The Holdovers Avis critique du film & résumé du film (2023)

Payne rebondit après le désastreux « Downsizing » en retrouvant la star de sans doute son film le plus aimé, « Sideways ». Paul Giamatti obtient son rôle le plus riche depuis des années dans le rôle de Paul Hunham, un professeur brutal à la prestigieuse Barton Academy au début des années 70. (Payne a plaisanté dans son introduction en disant qu’il avait fait des comédies des années 70 toute sa carrière, alors il a pensé qu’il allait finalement tourner un film à ce moment-là.) Hunham est généralement détesté par les étudiants et le personnel, bien qu’une collègue nommée Lydia (Carrie Preston) fasse les biscuits de Noël du vieil homme grincheux. Lorsque Hunham ne distribue pas de notes d’échec et de devoirs pendant les vacances de Noël, il crie après les étudiants pour la moindre infraction. Il fait partie de ces gars qui n’ont pas beaucoup de pouvoir dans sa vie, alors il l’utilise de manière belliqueuse, lui laissant peu d’amis.

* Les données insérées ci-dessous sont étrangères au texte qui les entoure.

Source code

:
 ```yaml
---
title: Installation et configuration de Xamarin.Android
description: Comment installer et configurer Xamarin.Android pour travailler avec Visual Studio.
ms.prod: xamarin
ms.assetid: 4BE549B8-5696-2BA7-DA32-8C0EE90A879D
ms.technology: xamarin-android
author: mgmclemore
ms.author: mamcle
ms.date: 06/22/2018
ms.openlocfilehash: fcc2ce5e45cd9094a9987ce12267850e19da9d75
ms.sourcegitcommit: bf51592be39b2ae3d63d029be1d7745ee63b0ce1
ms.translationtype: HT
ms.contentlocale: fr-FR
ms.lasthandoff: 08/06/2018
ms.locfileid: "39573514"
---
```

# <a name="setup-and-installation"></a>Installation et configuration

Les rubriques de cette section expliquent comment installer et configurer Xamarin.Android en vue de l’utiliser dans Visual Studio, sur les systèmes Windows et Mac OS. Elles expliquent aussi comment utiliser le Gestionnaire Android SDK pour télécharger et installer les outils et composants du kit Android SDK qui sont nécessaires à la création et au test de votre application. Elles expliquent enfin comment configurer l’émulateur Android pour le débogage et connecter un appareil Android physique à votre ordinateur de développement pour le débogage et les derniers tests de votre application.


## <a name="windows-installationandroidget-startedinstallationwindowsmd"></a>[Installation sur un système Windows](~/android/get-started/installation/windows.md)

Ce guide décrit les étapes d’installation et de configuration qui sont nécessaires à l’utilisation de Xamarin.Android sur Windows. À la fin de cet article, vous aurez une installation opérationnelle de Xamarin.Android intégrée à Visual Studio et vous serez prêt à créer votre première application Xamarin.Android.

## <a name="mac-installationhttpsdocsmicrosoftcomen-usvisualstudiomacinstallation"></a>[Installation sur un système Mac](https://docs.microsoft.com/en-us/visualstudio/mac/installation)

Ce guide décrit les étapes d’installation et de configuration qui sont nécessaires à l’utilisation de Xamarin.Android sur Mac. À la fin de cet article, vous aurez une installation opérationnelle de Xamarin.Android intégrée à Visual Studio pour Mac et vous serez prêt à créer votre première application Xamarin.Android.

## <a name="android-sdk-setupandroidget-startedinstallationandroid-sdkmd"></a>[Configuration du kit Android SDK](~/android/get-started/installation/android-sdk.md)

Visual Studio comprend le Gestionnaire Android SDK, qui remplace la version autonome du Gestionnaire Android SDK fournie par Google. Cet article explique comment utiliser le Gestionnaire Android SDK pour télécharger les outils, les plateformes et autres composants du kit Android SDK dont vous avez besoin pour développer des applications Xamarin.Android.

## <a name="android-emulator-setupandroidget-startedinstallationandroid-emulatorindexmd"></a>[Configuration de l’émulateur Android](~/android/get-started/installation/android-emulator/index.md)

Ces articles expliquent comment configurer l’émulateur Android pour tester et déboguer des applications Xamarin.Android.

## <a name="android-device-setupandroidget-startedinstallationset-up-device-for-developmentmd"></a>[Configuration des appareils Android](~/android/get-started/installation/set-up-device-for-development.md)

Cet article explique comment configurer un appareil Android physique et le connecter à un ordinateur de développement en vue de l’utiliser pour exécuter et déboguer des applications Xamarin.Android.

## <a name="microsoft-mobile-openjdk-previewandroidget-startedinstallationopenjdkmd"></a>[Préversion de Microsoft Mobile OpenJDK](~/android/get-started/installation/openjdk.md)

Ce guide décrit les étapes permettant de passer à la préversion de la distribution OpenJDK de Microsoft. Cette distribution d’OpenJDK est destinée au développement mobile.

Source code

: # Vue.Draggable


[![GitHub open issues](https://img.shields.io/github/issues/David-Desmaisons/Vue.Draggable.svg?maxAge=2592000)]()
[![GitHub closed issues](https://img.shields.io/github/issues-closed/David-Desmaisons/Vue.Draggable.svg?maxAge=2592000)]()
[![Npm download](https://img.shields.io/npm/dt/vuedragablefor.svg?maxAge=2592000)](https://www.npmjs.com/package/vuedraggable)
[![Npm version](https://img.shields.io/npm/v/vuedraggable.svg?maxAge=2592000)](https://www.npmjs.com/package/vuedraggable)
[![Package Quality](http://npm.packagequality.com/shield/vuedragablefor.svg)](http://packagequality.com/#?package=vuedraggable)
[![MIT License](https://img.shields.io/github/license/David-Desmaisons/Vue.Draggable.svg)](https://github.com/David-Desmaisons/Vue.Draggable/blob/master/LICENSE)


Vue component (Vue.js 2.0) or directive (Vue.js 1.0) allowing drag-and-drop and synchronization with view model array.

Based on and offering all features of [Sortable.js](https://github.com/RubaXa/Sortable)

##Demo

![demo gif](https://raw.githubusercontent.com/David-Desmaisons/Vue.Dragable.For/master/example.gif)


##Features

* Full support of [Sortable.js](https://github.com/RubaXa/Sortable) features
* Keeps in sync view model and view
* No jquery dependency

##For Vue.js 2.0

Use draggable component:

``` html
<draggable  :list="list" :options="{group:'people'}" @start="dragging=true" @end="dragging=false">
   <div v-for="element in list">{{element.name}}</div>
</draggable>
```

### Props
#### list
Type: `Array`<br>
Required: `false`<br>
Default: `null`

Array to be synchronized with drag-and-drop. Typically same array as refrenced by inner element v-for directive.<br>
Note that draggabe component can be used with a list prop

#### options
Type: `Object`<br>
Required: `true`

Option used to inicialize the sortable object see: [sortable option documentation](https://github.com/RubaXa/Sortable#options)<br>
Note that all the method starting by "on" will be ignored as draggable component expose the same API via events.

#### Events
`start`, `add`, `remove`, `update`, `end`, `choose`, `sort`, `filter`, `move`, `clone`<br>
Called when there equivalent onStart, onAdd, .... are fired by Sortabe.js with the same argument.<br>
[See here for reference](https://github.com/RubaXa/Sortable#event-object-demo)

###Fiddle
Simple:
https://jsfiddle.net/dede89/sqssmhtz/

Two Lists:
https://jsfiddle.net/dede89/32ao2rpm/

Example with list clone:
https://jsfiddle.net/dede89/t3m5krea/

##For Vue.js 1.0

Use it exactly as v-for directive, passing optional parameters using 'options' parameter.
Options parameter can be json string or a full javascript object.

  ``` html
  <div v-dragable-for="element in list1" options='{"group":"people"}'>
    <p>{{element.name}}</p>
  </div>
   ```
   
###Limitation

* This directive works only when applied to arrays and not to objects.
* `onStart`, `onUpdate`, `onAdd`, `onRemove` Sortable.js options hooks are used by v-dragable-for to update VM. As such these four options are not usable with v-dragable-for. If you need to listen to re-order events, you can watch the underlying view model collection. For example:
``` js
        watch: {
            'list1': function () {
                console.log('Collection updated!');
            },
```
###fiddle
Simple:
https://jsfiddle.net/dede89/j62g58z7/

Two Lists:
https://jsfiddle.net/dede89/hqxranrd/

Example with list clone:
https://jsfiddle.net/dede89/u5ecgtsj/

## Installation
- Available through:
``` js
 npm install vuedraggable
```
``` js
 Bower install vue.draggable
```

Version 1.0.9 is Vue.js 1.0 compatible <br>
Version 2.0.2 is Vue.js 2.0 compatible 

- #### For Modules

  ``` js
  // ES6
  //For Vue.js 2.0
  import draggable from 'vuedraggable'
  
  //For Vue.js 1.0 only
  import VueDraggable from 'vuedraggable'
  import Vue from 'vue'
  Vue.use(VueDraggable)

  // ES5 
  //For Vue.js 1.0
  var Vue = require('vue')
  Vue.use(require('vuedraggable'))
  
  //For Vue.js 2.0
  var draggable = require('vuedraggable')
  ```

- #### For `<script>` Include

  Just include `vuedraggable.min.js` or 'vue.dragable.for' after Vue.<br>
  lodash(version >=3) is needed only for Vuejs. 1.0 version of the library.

À chaque vacances, quelques enfants doivent rester chez eux au lieu de rentrer à la maison, ce qui oblige un homme seul comme Paul à les surveiller, voire à leur confier des devoirs scolaires, car c’est vraiment tout ce qu’il sait faire. À travers une série d’événements, les survivants de cette pause finissent par être à peu près juste Paul, un étudiant nommé Angus (Dominic Sessa) et la cuisinière en chef Mary (Da’Vine Joy Randolph). Ce sont trois personnes qui se trouvent à des chapitres très distincts de leur vie, mais elles s’influenceront mutuellement d’une manière réconfortante et authentique. Le scénario de David Hemingson parle de ces tournants merveilleux dans nos vies lorsqu’un étranger peut nous faire prendre une nouvelle direction que nous n’avions pas envisagée, et comment ils peuvent survenir longtemps après que nous pensons avoir fini de nous adapter. Il y a des clichés indéniables, mais Payne et son équipe trouvent un moyen de rendre les leçons de vie organiques, refusant de construire leur comédie dramatique sur des rebondissements prévisibles. Après tout, celui-ci concerne l’imprévisibilité de la vie.

Si Hunham est la figure paternelle réticente de ce trio, Mary en est la mère, une femme accablée par le chagrin qui vient de perdre son fils lors de la guerre du Vietnam. Randolph est discret et émouvant, ressentant le poids du chagrin. Sans mélodrame, il semble qu’il lui soit plus difficile de se déplacer dans le monde. Je ne peux pas imaginer la douleur de perdre un enfant, mais je pense que de nombreuses journées ressembleraient à des sables mouvants. De l’autre côté de la table, Angus est un jeune de 15 ans doté d’un esprit de rasoir mais du genre de belligérance qui accompagne l’incertitude. Ses parents ne veulent pas de lui pendant les vacances. Il ne sait pas où il va après Barton. Cela pourrait même être au Vietnam. Dire qu’il demande conseil à Hunham serait une exagération, mais ces deux ennemis initiaux commencent à se comprendre. Hunham est un homme qui commence à se demander comment il est arrivé ici grâce à l’amitié d’un jeune homme qui se demande où il va.